Despite Massive OT Growth, Jurisdictional Questions Remain

In an effort to, in part, give agencies a more flexible, commercial-like ability to further research and development (R&D) by attracting non-traditional companies to engage with the government, these OT transactions are not subject to or restricted by the mature but complex web of procurement regulations included in the Federal Acquisition Regulation (FAR) and agency supplements. Today, there are billions of dollars of OT awards being made each year. In FY2023 alone, DoD spent more than $15 billion on over 2,500 OT agreements.

Despite the massive uptick in the use of OT agreements, significant questions remain about the ability of contractors to challenge government actions relating to these awards, which are not considered procurement contracts. 

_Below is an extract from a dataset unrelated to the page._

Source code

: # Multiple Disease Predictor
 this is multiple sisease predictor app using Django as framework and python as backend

CFC Holds it Has Jurisdiction Over Protests of OT Follow-on Production Contracts

Thankfully, at least with regard to DoD OT follow-on production contracts, some clarity was brought to this jurisdictional morass by a CFC decision published on July 16, 2024.  In that decision, Judge Davis held that CFC has jurisdiction to hear a dispute over such awards. While the case was dismissed due to unrelated reasons (the protestor’s sam.gov registration had lapsed and, therefore, the court found it did not have standing), the court’s conclusions regarding OTA jurisdiction bring some much needed clarity.

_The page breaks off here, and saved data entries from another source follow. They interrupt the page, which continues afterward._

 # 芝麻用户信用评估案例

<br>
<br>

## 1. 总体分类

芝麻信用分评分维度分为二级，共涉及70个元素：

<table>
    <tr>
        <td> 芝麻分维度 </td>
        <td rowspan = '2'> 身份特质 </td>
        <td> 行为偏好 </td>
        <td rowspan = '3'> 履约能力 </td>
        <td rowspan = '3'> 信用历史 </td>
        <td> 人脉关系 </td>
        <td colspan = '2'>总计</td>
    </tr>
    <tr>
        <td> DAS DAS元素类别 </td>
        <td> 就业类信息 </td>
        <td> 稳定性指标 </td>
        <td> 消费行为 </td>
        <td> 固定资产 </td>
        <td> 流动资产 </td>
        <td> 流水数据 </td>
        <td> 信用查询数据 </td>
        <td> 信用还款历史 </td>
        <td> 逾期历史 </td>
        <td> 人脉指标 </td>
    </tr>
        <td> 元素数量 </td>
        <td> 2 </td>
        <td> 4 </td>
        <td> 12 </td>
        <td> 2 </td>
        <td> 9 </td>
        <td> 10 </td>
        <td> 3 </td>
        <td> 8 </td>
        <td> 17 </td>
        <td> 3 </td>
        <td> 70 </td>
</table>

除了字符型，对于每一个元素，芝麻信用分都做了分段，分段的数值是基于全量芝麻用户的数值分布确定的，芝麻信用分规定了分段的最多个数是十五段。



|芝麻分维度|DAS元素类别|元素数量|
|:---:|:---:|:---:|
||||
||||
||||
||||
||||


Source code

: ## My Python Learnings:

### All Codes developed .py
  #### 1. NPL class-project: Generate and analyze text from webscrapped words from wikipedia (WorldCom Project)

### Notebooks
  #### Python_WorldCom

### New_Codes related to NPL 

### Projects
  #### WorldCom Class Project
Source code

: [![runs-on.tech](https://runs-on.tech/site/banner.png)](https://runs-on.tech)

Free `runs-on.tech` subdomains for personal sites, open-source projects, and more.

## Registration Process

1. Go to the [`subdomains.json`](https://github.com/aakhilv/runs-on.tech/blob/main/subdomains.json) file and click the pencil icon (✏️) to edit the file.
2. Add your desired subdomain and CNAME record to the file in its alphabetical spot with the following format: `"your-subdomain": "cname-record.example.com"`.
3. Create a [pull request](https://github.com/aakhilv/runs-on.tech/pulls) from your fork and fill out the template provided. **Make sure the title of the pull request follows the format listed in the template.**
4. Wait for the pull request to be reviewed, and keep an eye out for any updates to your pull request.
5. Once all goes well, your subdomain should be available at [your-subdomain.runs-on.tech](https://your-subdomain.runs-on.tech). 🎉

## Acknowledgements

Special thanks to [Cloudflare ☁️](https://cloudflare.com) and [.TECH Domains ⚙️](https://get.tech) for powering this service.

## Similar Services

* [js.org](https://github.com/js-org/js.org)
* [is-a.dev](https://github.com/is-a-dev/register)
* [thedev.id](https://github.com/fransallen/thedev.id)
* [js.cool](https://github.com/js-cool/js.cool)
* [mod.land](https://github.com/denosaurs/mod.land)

In the case, Independent Rough Terrain Center, LLC (IRTC) challenged the Army’s decision to award a follow-on production contract to Taylor Defense Products, LLC (TDP) for the modernization of rough terrain container handlers (RTCH), which the Army uses to move shipping containers. Both IRTC and TDP had been awarded OTA agreements for initial prototypes, and because both prototypes were successful, the Army was authorized under the OTA statute, 10 U.S.C. § 4022, to limit the selection process of contractors for the follow-on production contract to IRTC and TDP. Under that statutory provision, for the follow-on production contract the Army had the choice to use the OT authority used in the prototype awards or the FAR authority used in typical procurement contracts. The Army selected the former.

After the Army made award to Taylor, IRTC filed an agency-level protest, which was dismissed after the agency committed to take corrective action. The Army then notified IRTC that its sam.gov registration had lapsed while the OT award was pending. The CFC protest followed.

The government moved to dismiss, arguing that by the text of the OT statute, those actions are not procurements, therefore the Court of Federal Claims did not have bid protest jurisdiction under the Tucker Act, 42 U.S.C. § 1492(b), because that jurisdiction is limited to procurements. IRTC argued that because the Army intended to procure goods and services under the follow-on production contract, it was a procurement under applicable precedent, irrespective of the authority used. And even if it was not itself a procurement, IRTC argued that the production contract was “in connection with” a procurement such that the court had Tucker Act jurisdiction.

The court agreed with IRTC, holding that while OT agreements may not be contracts, cooperative agreements, or grants, and although they are not governed by the FAR, they do fall under CFC’s bid protest jurisdiction, which is not limited to only FAR-based contracts. Using the broad definition of “procurement” applied by the Federal Circuit to CFC’s jurisdictional statute, Judge Davis concluded that “[the Army’s] choice of follow-on production under § 4022(f)(5) is not between a non-procurement (i.e., under OT authority) or a procurement (i.e., under FAR authority), it is between two different authorities for ‘acquiring property or services.’” Importantly, the court noted that there is a material distinction between OT prototype awards, over which the opinion concluded CFC has no jurisdiction, and follow-on production contracts, which it does.   

Conclusion

While it remains to be seen whether this decision will be followed (judges at CFC are not bound by one another’s decisions), hopefully this well-written decision will establish a jurisdictional foundation relating to follow-on OT awards that will give industry confidence that they can seek relief in at least one venue for violations relating to this category of OT awards.  Further, this development should be welcomed by the government, as the lack of meaningful judicial relief for violations relating to follow-on production OT awards undermines one of the main purposes of the OT authority as the inability to challenge improper OT awards dismissing the interest of non-traditional government contractors in investing time and resources in much-needed government R&D and prototyping efforts.